The share ownership structure of the company is what has made it difficult for predators to buy the firm — leading to a seemingly endless dance between Christian Courtin-Clarins and some of the industry’s leading players as they attempt to woo him.
While going private appeared to be the most likely result of Clarins’ announcement Thursday, there also is the possibility the beauty firm might be making an acquisition of its own. Christian Courtin-Clarins has said the firm has a 185 million euro, or $287 million, war chest and is looking for a skin care company to acquire, likely in the organic field. He has plans for a joint venture with L’Occitane to build a chain of freestanding cosmetic stores.
One industry source suggested Alès Groupe could be a prime takeover candidate. Others mentioned the prospect of Clarins snapping up a pharmacy brand.
According to some industry sources, were Clarins to keep its current course, it will become increasingly difficult for the firm to remain competitive in numerous arenas, including effectively negotiating with distributors, which requires a certain critical mass. According to analysts, Clarins has never quite recouped the business lost when the fragrance distribution license it had with P&G was terminated on Dec. 31, 2005.
Further, some analysts cite concerns that Clarins puts all of its eggs in one basket — both on the geographic front (since the company generates 64.4 percent of its total sales in Europe, where it does the lion’s share of its manufacturing, too) and brandwise (because almost 68 percent of its revenues comes from its signature brand).
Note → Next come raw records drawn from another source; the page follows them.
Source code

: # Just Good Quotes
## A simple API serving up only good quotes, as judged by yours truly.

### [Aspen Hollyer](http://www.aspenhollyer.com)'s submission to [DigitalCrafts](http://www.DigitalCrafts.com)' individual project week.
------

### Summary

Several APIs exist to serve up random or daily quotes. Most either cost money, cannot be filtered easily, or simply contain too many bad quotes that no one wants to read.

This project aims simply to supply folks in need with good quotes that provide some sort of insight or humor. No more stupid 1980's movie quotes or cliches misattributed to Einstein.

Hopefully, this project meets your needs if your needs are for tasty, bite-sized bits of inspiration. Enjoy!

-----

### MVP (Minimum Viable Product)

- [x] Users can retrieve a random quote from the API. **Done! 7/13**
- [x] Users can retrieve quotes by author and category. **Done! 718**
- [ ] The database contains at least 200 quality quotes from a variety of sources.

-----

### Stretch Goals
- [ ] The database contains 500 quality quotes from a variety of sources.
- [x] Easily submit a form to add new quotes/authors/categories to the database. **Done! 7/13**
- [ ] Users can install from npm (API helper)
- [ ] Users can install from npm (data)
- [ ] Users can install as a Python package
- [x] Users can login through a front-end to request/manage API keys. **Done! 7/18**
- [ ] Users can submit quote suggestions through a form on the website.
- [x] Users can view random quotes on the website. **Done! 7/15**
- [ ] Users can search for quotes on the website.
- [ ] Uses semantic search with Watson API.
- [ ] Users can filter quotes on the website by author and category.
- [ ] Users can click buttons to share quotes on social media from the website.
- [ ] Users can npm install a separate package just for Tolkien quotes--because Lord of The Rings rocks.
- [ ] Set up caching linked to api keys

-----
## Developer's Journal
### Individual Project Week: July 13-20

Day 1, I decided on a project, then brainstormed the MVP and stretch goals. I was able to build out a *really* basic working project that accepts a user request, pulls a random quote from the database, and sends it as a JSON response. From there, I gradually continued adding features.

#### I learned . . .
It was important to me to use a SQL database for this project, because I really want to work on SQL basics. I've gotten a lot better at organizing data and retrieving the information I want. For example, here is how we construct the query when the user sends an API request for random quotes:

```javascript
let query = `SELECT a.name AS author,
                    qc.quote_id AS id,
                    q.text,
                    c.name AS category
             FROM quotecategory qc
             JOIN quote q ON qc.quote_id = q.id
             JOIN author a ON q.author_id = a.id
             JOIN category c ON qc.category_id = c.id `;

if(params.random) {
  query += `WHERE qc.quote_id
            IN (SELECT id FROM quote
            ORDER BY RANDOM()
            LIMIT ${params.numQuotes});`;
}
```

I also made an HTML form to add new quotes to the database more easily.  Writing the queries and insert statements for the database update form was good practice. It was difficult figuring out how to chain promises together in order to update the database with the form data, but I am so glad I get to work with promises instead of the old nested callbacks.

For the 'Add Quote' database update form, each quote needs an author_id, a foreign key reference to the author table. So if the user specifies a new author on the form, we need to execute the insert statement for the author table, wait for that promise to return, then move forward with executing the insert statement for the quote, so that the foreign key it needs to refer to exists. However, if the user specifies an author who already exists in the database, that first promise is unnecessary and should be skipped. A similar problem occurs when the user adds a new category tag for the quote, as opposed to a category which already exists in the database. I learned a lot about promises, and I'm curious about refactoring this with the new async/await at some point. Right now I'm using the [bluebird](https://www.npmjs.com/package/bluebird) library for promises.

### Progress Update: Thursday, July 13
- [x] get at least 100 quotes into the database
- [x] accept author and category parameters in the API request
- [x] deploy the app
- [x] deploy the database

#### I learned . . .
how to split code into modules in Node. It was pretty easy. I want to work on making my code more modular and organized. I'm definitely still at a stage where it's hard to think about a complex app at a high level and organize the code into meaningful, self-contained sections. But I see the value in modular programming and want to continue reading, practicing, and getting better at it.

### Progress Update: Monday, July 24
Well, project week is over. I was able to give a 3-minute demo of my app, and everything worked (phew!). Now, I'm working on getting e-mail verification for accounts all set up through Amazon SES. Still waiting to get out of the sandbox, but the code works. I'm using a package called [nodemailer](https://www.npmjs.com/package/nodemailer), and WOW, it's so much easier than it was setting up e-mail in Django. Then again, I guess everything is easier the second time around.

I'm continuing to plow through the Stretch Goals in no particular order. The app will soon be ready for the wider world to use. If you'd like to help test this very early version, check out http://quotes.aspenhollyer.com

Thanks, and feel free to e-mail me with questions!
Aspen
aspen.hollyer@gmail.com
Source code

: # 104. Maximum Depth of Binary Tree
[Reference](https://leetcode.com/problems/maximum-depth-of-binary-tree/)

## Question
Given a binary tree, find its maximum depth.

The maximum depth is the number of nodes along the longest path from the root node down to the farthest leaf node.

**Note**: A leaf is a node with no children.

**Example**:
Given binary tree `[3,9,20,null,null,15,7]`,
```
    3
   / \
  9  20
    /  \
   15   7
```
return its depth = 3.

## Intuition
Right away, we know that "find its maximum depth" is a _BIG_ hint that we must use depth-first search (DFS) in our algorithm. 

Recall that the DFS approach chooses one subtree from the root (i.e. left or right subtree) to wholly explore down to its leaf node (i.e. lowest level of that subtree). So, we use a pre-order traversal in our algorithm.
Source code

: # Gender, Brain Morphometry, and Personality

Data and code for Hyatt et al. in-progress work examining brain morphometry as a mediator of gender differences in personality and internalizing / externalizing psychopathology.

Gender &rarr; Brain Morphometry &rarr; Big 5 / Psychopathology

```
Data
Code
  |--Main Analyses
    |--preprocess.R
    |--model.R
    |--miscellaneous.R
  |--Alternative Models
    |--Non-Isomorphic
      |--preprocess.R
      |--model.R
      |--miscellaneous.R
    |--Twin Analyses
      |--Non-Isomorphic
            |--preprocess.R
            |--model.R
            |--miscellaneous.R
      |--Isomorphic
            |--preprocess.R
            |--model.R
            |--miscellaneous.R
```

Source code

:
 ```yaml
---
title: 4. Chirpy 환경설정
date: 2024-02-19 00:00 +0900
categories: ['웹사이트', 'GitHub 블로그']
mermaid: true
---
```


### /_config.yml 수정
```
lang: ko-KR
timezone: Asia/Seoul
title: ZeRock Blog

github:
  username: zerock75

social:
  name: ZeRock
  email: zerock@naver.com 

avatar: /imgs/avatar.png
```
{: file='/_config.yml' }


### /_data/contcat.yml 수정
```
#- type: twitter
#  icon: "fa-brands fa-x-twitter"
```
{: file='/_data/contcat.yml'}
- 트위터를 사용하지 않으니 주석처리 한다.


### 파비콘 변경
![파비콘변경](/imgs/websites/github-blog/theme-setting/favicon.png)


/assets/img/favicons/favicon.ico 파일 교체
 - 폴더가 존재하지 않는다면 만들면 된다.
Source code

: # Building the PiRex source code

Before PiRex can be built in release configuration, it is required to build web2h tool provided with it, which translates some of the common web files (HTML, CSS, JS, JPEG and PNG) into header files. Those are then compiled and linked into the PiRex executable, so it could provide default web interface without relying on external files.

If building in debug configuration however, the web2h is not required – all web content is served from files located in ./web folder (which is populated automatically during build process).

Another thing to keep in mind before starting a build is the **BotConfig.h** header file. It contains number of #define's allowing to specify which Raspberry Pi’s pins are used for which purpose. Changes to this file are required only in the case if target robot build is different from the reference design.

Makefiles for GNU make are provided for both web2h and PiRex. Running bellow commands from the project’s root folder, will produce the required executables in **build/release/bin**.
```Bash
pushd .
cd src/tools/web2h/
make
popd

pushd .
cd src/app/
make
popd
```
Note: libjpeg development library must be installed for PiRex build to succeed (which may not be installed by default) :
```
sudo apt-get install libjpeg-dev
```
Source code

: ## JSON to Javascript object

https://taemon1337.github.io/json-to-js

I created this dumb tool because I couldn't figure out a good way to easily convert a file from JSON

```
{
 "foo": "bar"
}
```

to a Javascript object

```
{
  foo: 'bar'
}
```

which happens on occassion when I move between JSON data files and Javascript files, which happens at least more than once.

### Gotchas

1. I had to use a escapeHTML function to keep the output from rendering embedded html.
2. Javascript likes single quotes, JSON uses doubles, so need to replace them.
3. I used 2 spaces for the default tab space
Christian Courtin-Clarins, however, told WWDBeautyBiz that this shows how much room for growth the company has.
Generally, analysts don’t believe Clarins buying a brand would make the firm large enough to compete effectively in the long term. Some believe the company should open itself up to a takeover.
One analyst said that, if Clarins were taken over today, the valuation would be 2.5 times its revenues (which in 2007 were 1.01 billion euros, or $1.38 billion at average exchange), due to the brands it carries. Indeed, industry experts say Clarins’ strengths include its signature skin care’s brand equity, plus the Thierry Mugler and Azzaro fragrance names. Other assets are the company’s pole position in the European luxury treatment segment, where it commands 16.5 percent market share, plus its strengths in innovation and in research and development, its sizable product pipeline and its strong financial situation, sources said.
The death of company founder Jacques Courtin-Clarins in March 2007 sparked speculation that Clarins would begin entertaining potential buyers. For months after, rumors abounded that YSL Beauté, the-then beauty arm of PPR’s Gucci Group, would become part of Clarins.
Until late January, when L’Oréal announced it had proposed to acquire YSL Beauté, there was buzz PPR would offer its beauty division to Clarins in return for up to a 30 percent stake in the company and even a right of first refusal if the firm were eventually sold. All throughout, the Courtin-Clarins family steadfastly maintained its unwillingness to cede control of Clarins.
Speculation about a Clarins-related deal might have cooled early in the year, but the company was back in the limelight again recently, due to its revamped management structure. In early June, Philip Shearer became president of Clarins’ management board (after having been its executive vice president), effectively making him the firm’s chief executive officer. It was the position formerly held by Christian Courtin-Clarins. Courtin-Clarins, meanwhile, became president of the firm’s supervisory board.